Work instruction:
Repeat exactly, and only, the lines below starting at the line that contains "always mean a" and ending at the line that contains "could not find", inclusive of both.
_____
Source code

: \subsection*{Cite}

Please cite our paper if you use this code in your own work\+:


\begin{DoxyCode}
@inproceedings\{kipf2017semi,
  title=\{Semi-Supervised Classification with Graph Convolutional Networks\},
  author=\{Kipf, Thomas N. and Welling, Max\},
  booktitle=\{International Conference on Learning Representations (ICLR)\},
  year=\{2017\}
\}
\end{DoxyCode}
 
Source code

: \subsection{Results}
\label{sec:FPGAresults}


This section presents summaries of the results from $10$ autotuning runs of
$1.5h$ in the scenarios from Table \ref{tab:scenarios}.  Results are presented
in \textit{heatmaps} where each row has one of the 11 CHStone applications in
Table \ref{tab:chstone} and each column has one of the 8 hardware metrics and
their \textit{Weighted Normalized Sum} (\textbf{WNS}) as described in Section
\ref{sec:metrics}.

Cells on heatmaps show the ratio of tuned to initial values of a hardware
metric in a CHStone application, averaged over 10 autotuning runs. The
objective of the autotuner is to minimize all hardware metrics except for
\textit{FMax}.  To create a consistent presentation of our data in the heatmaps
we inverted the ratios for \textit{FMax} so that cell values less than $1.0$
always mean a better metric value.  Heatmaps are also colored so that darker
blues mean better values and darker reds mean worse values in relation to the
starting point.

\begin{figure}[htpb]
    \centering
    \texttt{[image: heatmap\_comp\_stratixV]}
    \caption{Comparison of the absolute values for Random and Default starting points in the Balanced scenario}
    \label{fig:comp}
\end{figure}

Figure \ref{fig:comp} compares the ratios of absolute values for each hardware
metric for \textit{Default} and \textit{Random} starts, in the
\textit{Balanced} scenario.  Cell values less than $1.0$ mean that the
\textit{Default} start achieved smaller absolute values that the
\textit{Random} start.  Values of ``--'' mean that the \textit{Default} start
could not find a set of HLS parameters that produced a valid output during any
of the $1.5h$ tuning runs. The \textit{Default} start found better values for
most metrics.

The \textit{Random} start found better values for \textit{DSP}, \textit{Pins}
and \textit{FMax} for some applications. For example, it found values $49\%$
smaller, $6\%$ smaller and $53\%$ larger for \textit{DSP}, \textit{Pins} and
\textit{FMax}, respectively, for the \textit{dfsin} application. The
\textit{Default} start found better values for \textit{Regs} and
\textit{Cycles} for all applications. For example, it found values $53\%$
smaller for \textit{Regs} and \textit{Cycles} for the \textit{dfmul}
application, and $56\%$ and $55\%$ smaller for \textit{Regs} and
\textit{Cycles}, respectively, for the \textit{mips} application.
_____
Solution for this problem:
always mean a better metric value.  Heatmaps are also colored so that darker
blues mean better values and darker reds mean worse values in relation to the
starting point.

\begin{figure}[htpb]
    \centering
    \texttt{[image: heatmap\_comp\_stratixV]}
    \caption{Comparison of the absolute values for Random and Default starting points in the Balanced scenario}
    \label{fig:comp}
\end{figure}

Figure \ref{fig:comp} compares the ratios of absolute values for each hardware
metric for \textit{Default} and \textit{Random} starts, in the
\textit{Balanced} scenario.  Cell values less than $1.0$ mean that the
\textit{Default} start achieved smaller absolute values that the
\textit{Random} start.  Values of ``--'' mean that the \textit{Default} start
could not find a set of HLS parameters that produced a valid output during any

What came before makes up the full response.